LISTED ENTRIES:

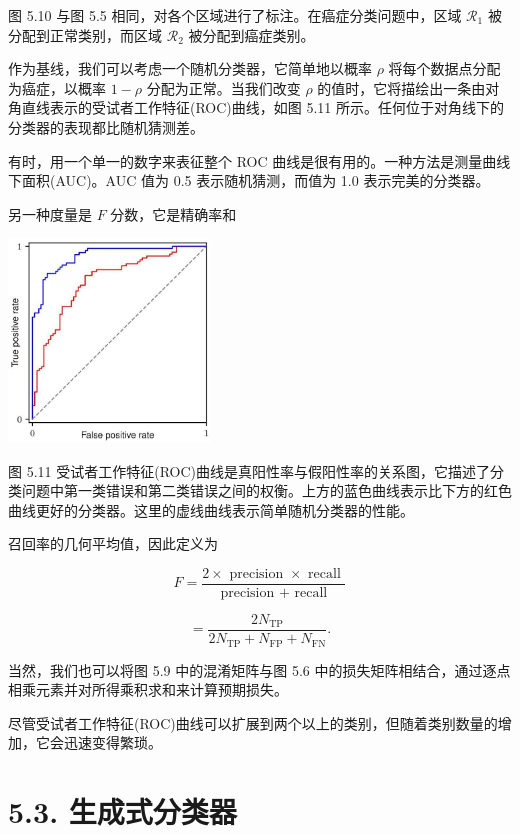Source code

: \documentclass[10pt]{article}
\begin{document}
图 5.10 与图 5.5 相同，对各个区域进行了标注。在癌症分类问题中，区域 \({\mathcal{R}}_{1}\) 被分配到正常类别，而区域 \({\mathcal{R}}_{2}\) 被分配到癌症类别。

作为基线，我们可以考虑一个随机分类器，它简单地以概率 \(\rho\) 将每个数据点分配为癌症，以概率 \(1 - \rho\) 分配为正常。当我们改变 \(\rho\) 的值时，它将描绘出一条由对角直线表示的受试者工作特征(ROC)曲线，如图 5.11 所示。任何位于对角线下的分类器的表现都比随机猜测差。

有时，用一个单一的数字来表征整个 ROC 曲线是很有用的。一种方法是测量曲线下面积(AUC)。AUC 值为 0.5 表示随机猜测，而值为 1.0 表示完美的分类器。

另一种度量是 \(F\) 分数，它是精确率和

\begin{center}
\includegraphics[max width=0.4\textwidth]{images/0194e279-9b28-703a-88f4-c3ac21e2010d_169_941_345_601_610_0.jpg}
\end{center}
\hspace*{3em} 

图 5.11 受试者工作特征(ROC)曲线是真阳性率与假阳性率的关系图，它描述了分类问题中第一类错误和第二类错误之间的权衡。上方的蓝色曲线表示比下方的红色曲线更好的分类器。这里的虚线曲线表示简单随机分类器的性能。

召回率的几何平均值，因此定义为

\[
F = \frac{2 \times  \text{ precision } \times  \text{ recall }}{\text{ precision } + \text{ recall }} \tag{5.38}
\]

\[
= \frac{2{N}_{\mathrm{{TP}}}}{2{N}_{\mathrm{{TP}}} + {N}_{\mathrm{{FP}}} + {N}_{\mathrm{{FN}}}}. \tag{5.39}
\]

当然，我们也可以将图 5.9 中的混淆矩阵与图 5.6 中的损失矩阵相结合，通过逐点相乘元素并对所得乘积求和来计算预期损失。

尽管受试者工作特征(ROC)曲线可以扩展到两个以上的类别，但随着类别数量的增加，它会迅速变得繁琐。

\section*{5.3. 生成式分类器}
\end{document}
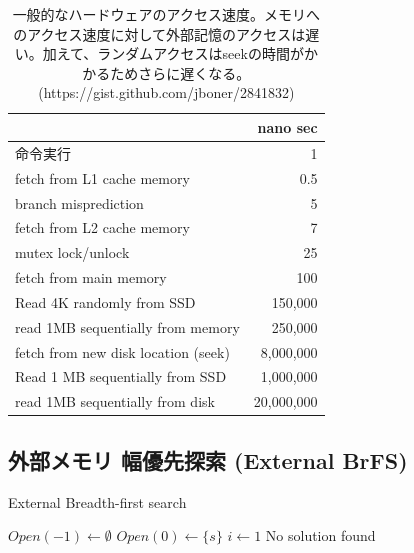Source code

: \documentclass[10pt]{book}
\begin{document}
\begin{table}
\centering
\caption{一般的なハードウェアのアクセス速度。メモリへのアクセス速度に対して外部記憶のアクセスは遅い。加えて、ランダムアクセスはseekの時間がかかるためさらに遅くなる。 (https://gist.github.com/jboner/2841832)}
\label{tbl:latency}
\begin{tabular}{|l|r|}
		   & nano sec \\ \hline
	命令実行 & 1 \\
	fetch from L1 cache memory & 0.5 \\
	branch misprediction 		& 5 \\
	fetch from L2 cache memory & 7 \\
	mutex lock/unlock  			& 25 \\
	fetch from main memory  	& 100 \\
	Read 4K randomly from SSD         & 150,000 \\
	read 1MB sequentially from memory & 250,000 \\
	fetch from new disk location (seek) & 8,000,000 \\
	Read 1 MB sequentially from SSD		& 1,000,000 \\
	read 1MB sequentially from disk 	& 20,000,000 \\
	
\end{tabular}
\end{table}

\subsection{外部メモリ 幅優先探索 (External BrFS)}
\label{sec:external-brfs}


\cite{mehlhorn2002external}

\begin{algorithm}
\caption{External Breadth-first search}
\label{alg:external-brfs}
	$Open(-1) \leftarrow \emptyset$\;
	$Open(0) \leftarrow \{s\}$\;
	$i \leftarrow 1$\;
	\Return No solution found
\end{algorithm}
\end{document}
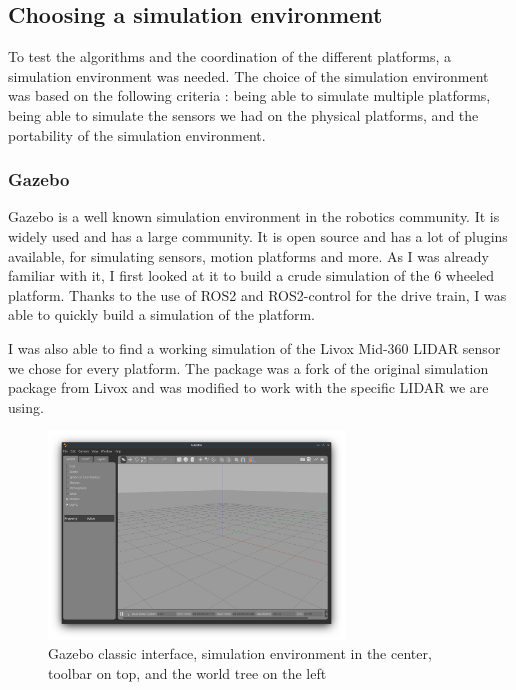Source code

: \documentclass[12pt]{article}
\begin{document}
    \subsection{Choosing a simulation environment}

        To test the algorithms and the coordination of the different platforms, a simulation environment was needed. The choice of the simulation environment was based on the following criteria : being able to simulate multiple platforms, being able to simulate the sensors we had on the physical platforms, and the portability of the simulation environment.


        \subsubsection{Gazebo}
            Gazebo is a well known simulation environment in the robotics community. It is widely used and has a large community. It is open source and has a lot of plugins available, for simulating sensors, motion platforms and more. As I was already familiar with it, I first looked at it to build a crude simulation of the 6 wheeled platform. Thanks to the use of ROS2 and ROS2-control for the drive train, I was able to quickly build a simulation of the platform. 

            I was also able to find a working simulation of the Livox Mid-360 LIDAR sensor we chose for every platform. The package \cite{livox_lidar_simulation_fork} was a fork of the original simulation package from Livox \cite{livox_laser_simulation} and was modified to work with the specific LIDAR we are using.
            
            \begin{figure}[H]
                \centering
                \includegraphics[width=0.7\textwidth]{Images/gazebo_interface.png}
                \caption{Gazebo classic interface, simulation environment in the center, toolbar on top, and the world tree on the left}
                \label{fig:gazebo_simulation}
            \end{figure}
\end{document}
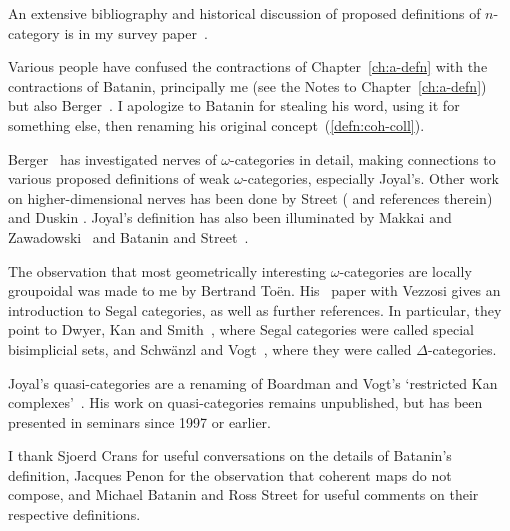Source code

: \begin{notes}

An extensive bibliography and historical discussion of proposed
definitions of $n$-category is in my survey paper~\cite{SDN}. 

Various people have confused the contractions%
%
%
of Chapter~\ref{ch:a-defn}
with the contractions of Batanin, principally me (see the Notes to
Chapter~\ref{ch:a-defn}) but also Berger~\cite[1.20]{Ber}.%
%
%
 I apologize to
Batanin for stealing his word, using it for something else, then
renaming his original concept~(\ref{defn:coh-coll}).

Berger~\cite{Ber}%
%
%
has investigated nerves of $\omega$-categories in detail,
making connections to various proposed definitions of weak
$\omega$-categories, especially Joyal's.  Other work on higher-dimensional
nerves has been done by Street%
%
%
(\cite[\S 10]{StrCS} and references therein)
and Duskin%
%
%
\cite{DusSM1, DusSM2}.  Joyal's definition has also been
illuminated by Makkai%
%
%
and Zawadowski~\cite{MZ}%
%
%
and Batanin%
%
%
and
Street~\cite{BSUPM}.%
%
%

The observation that most geometrically interesting $\omega$-categories are
locally groupoidal was made to me by Bertrand To\"en.%
%
%
 His~\cite{TV} paper
with Vezzosi%
%
%
gives an introduction to Segal categories, as well as further
references.  In particular, they point to Dwyer,%
%
%
Kan%
%
%
and Smith~\cite{DKS},%
%
%
where Segal categories were called special%
%
%
%
%
%
%
bisimplicial sets, and
Schw\"anzl%
%
%
and Vogt~\cite{SV},%
%
%
where they were called $\Delta$-categories.%
%
%
%
%
%

Joyal's quasi-categories are a renaming of Boardman%
%
%
and Vogt's%
%
%
`restricted%
%
%
Kan complexes'~\cite{BV}.  His work on quasi-categories
remains unpublished, but has been presented in seminars since 1997 or
earlier.

I thank Sjoerd Crans for useful conversations on the details of Batanin's
definition, Jacques Penon for the observation that coherent maps do not
compose, and Michael Batanin and Ross Street for useful comments on their
respective definitions.


\end{notes}
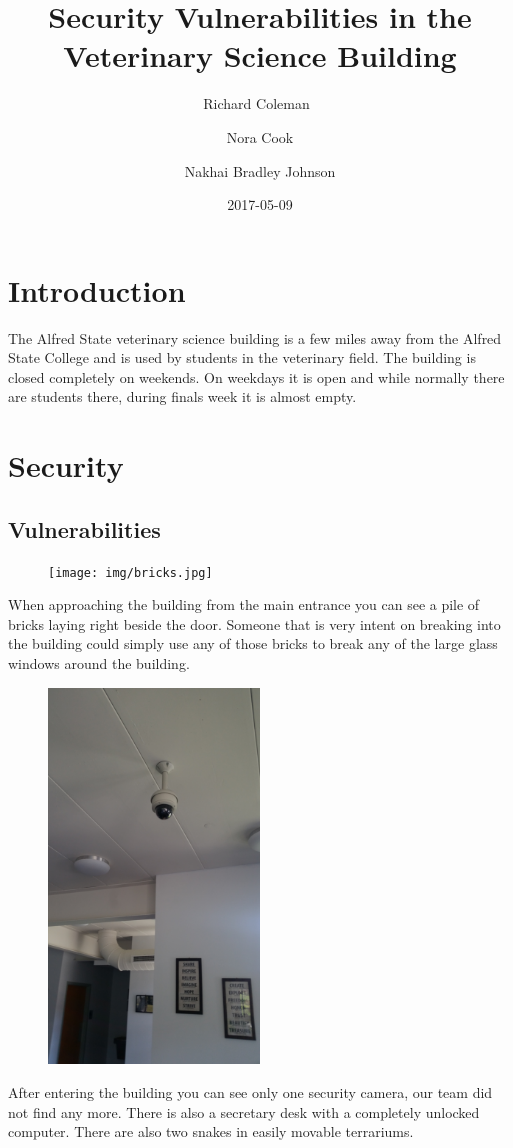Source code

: \documentclass[12pt]{article}
\title{Security Vulnerabilities in the Veterinary Science Building}
\date{2017-05-09}
\author{Richard Coleman\
        \and
        Nora Cook
        \and
        Nakhai Bradley Johnson
        }
\begin{document}
        \maketitle
        \newpage
\section{Introduction}
        The Alfred State veterinary science building is a few miles away from the 
        Alfred State College and is used by students in the veterinary field. The
        building is closed completely on weekends. On weekdays it is open and while
        normally there are students there, during finals week it is almost empty.

\section{Security}
        \subsection{Vulnerabilities}
        
        \begin{figure}
        \centering
        \texttt{[image: img/bricks.jpg]}
        \end{figure}

        When approaching the building from the main entrance you can see a pile of 
        bricks laying right beside the door. Someone that is very intent on breaking
        into the building could simply use any of those bricks to break any of the 
        large glass windows around the building.
        
        \begin{figure}
        \centering
        \includegraphics[width=0.5\textwidth, height=0.25\textwidth, angle=270]{img/camera.jpg}
        \end{figure}

        After entering the building you can see only one security camera, our team
        did not find any more. There is also a secretary desk with a completely 
        unlocked computer. There are also two snakes in easily movable terrariums.
\end{document}
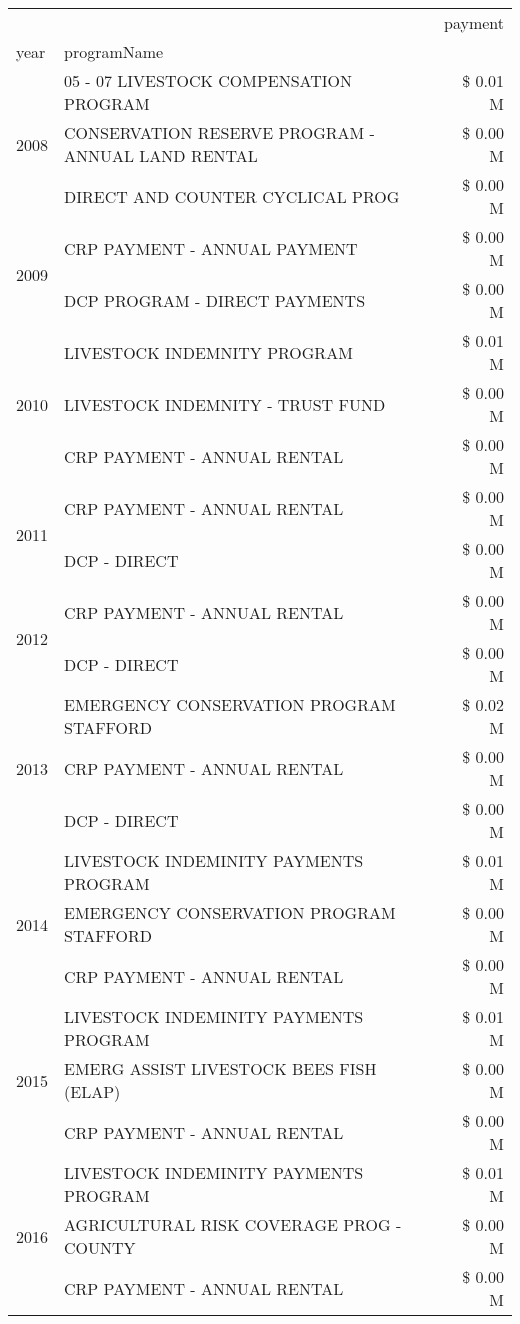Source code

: \begin{tabular}{llr}
\toprule
 &  & payment \\
year & programName &  \\
\midrule
\multirow[t]{3}{*}{2008} & 05 - 07 LIVESTOCK COMPENSATION PROGRAM & \$ 0.01 M \\
 & CONSERVATION RESERVE PROGRAM - ANNUAL LAND RENTAL & \$ 0.00 M \\
 & DIRECT AND COUNTER CYCLICAL PROG & \$ 0.00 M \\
\cline{1-3}
\multirow[t]{2}{*}{2009} & CRP PAYMENT - ANNUAL PAYMENT & \$ 0.00 M \\
 & DCP PROGRAM - DIRECT PAYMENTS & \$ 0.00 M \\
\cline{1-3}
\multirow[t]{3}{*}{2010} & LIVESTOCK INDEMNITY PROGRAM & \$ 0.01 M \\
 & LIVESTOCK INDEMNITY - TRUST FUND & \$ 0.00 M \\
 & CRP PAYMENT - ANNUAL RENTAL & \$ 0.00 M \\
\cline{1-3}
\multirow[t]{2}{*}{2011} & CRP PAYMENT - ANNUAL RENTAL & \$ 0.00 M \\
 & DCP - DIRECT & \$ 0.00 M \\
\cline{1-3}
\multirow[t]{2}{*}{2012} & CRP PAYMENT - ANNUAL RENTAL & \$ 0.00 M \\
 & DCP - DIRECT & \$ 0.00 M \\
\cline{1-3}
\multirow[t]{3}{*}{2013} & EMERGENCY CONSERVATION PROGRAM STAFFORD & \$ 0.02 M \\
 & CRP PAYMENT - ANNUAL RENTAL & \$ 0.00 M \\
 & DCP - DIRECT & \$ 0.00 M \\
\cline{1-3}
\multirow[t]{3}{*}{2014} & LIVESTOCK INDEMINITY PAYMENTS PROGRAM & \$ 0.01 M \\
 & EMERGENCY CONSERVATION PROGRAM STAFFORD & \$ 0.00 M \\
 & CRP PAYMENT - ANNUAL RENTAL & \$ 0.00 M \\
\cline{1-3}
\multirow[t]{3}{*}{2015} & LIVESTOCK INDEMINITY PAYMENTS PROGRAM & \$ 0.01 M \\
 & EMERG ASSIST LIVESTOCK BEES FISH (ELAP) & \$ 0.00 M \\
 & CRP PAYMENT - ANNUAL RENTAL & \$ 0.00 M \\
\cline{1-3}
\multirow[t]{3}{*}{2016} & LIVESTOCK INDEMINITY PAYMENTS PROGRAM & \$ 0.01 M \\
 & AGRICULTURAL RISK COVERAGE PROG - COUNTY & \$ 0.00 M \\
 & CRP PAYMENT - ANNUAL RENTAL & \$ 0.00 M \\

\end{tabular}

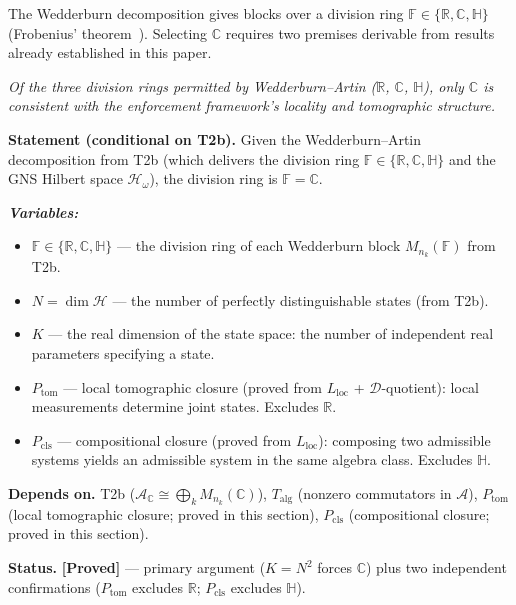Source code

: \documentclass[11pt]{article}
\theoremstyle{remark}
\newenvironment{varlist}{\begin{itemize}[nosep,leftmargin=2em]}{\end{itemize}}
\begin{document}
The Wedderburn decomposition gives blocks over a division ring $\mathbb{F} \in
\{\mathbb{R}, \mathbb{C}, \mathbb{H}\}$ (Frobenius' theorem~\cite{Frobenius1878}).
Selecting $\mathbb{C}$ requires two premises derivable from results already
established in this paper.

\begin{tcolorbox}[apfbox, title={T2c: Selection of the Complex Branch}]
\textit{Of the three division rings permitted by Wedderburn--Artin ($\mathbb{R}$, $\mathbb{C}$, $\mathbb{H}$), only $\mathbb{C}$ is consistent with the enforcement framework's locality and tomographic structure.}

\smallskip\noindent\textbf{Statement (conditional on T2b).}  Given the Wedderburn--Artin decomposition from T2b (which delivers the division ring $\mathbb{F} \in \{\mathbb{R}, \mathbb{C}, \mathbb{H}\}$ and the GNS Hilbert space $\mathcal{H}_\omega$), the division ring is $\mathbb{F} = \mathbb{C}$.

\smallskip\noindent\textbf{\textit{Variables:}}
\begin{varlist}
\item $\mathbb{F} \in \{\mathbb{R}, \mathbb{C}, \mathbb{H}\}$ --- the division ring of each Wedderburn block $M_{n_k}(\mathbb{F})$ from T2b.
\item $N = \dim \mathcal{H}$ --- the number of perfectly distinguishable states (from T2b).
\item $K$ --- the real dimension of the state space: the number of independent real parameters specifying a state.
\item $P_{\mathrm{tom}}$ --- local tomographic closure (proved from $L_{\mathrm{loc}}$ + $\mathcal{D}$-quotient): local measurements determine joint states.  Excludes $\mathbb{R}$.
\item $P_{\mathrm{cls}}$ --- compositional closure (proved from $L_{\mathrm{loc}}$): composing two admissible systems yields an admissible system in the same algebra class.  Excludes $\mathbb{H}$.
\end{varlist}

\smallskip\noindent\textbf{Depends on.}  T2b ($\mathcal{A}_\mathbb{C} \cong \bigoplus_k M_{n_k}(\mathbb{C})$), $T_{\mathrm{alg}}$ (nonzero commutators in $\mathcal{A}$), $P_{\mathrm{tom}}$ (local tomographic closure; proved in this section), $P_{\mathrm{cls}}$ (compositional closure; proved in this section).

\smallskip\noindent\textbf{Status.}  \textbf{[Proved]} --- primary argument ($K = N^2$ forces $\mathbb{C}$) plus two independent confirmations ($P_{\mathrm{tom}}$ excludes $\mathbb{R}$; $P_{\mathrm{cls}}$ excludes $\mathbb{H}$).


\end{tcolorbox}
\end{document}
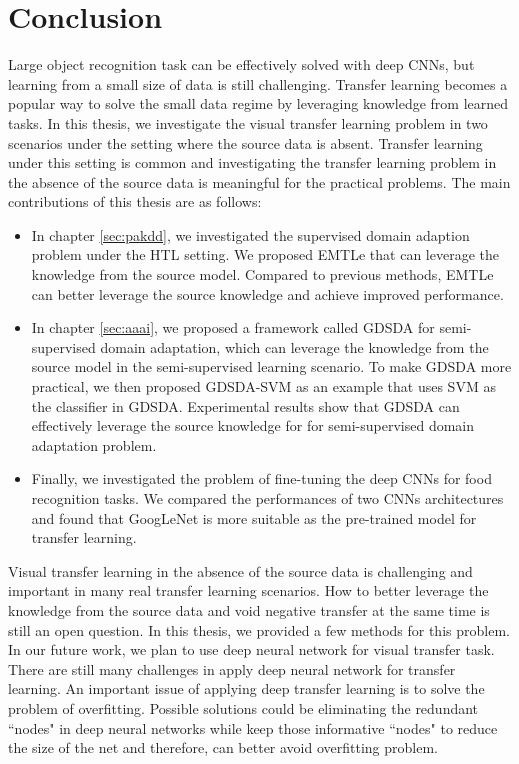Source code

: \chapter{Conclusion}
Large object recognition task can be effectively solved with deep CNNs, but learning from a small size of data is still challenging. Transfer learning becomes a popular way to solve the small data regime by leveraging knowledge from learned tasks. 
In this thesis, we investigate the visual transfer learning problem in two scenarios under the setting where the source data is absent. Transfer learning under this setting is common and investigating the transfer learning problem in the absence of the source data is meaningful for the practical problems. The main contributions of this thesis are as follows:
\begin{itemize}
	\item In chapter \ref{sec:pakdd}, we investigated the supervised domain adaption problem under the HTL setting. We proposed EMTLe that can leverage the knowledge from the source model. Compared to previous methods, EMTLe can better leverage the source knowledge and achieve improved performance.
	\item In chapter \ref{sec:aaai}, we proposed a framework called GDSDA for semi-supervised domain adaptation, which can leverage the knowledge from the source model in the semi-supervised learning scenario. To make GDSDA more practical, we then proposed GDSDA-SVM as an example that uses SVM as the classifier in GDSDA. Experimental results show that GDSDA can effectively leverage the source knowledge for for semi-supervised domain adaptation problem. 
	\item Finally, we investigated the problem of fine-tuning the deep CNNs for food recognition tasks. We compared the performances of two CNNs architectures and found that GoogLeNet is more suitable as the pre-trained model for transfer learning.
\end{itemize}

Visual transfer learning in the absence of the source data is challenging and important in many real transfer learning scenarios. How to better leverage the knowledge from the source data and void negative transfer at the same time is still an open question. In this thesis, we provided a few methods for this problem. In our future work, we plan to use deep neural network for visual transfer task. There are still many challenges in apply deep neural network for transfer learning. An important issue of applying deep transfer learning is to solve the problem of overfitting. Possible solutions could be eliminating the redundant ``nodes" in deep neural networks while keep those informative ``nodes" to reduce the size of the net and therefore, can better avoid overfitting problem.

TASK TO CARRY OUT: Each line of the material with the word "independent" in it should be listed.

OUTPUT FOR THIS EXERCISE:
\item $K$ --- the real dimension of the state space: the number of independent real parameters specifying a state.
\smallskip\noindent\textbf{Status.}  \textbf{[Proved]} --- primary argument ($K = N^2$ forces $\mathbb{C}$) plus two independent confirmations ($P_{\mathrm{tom}}$ excludes $\mathbb{R}$; $P_{\mathrm{cls}}$ excludes $\mathbb{H}$).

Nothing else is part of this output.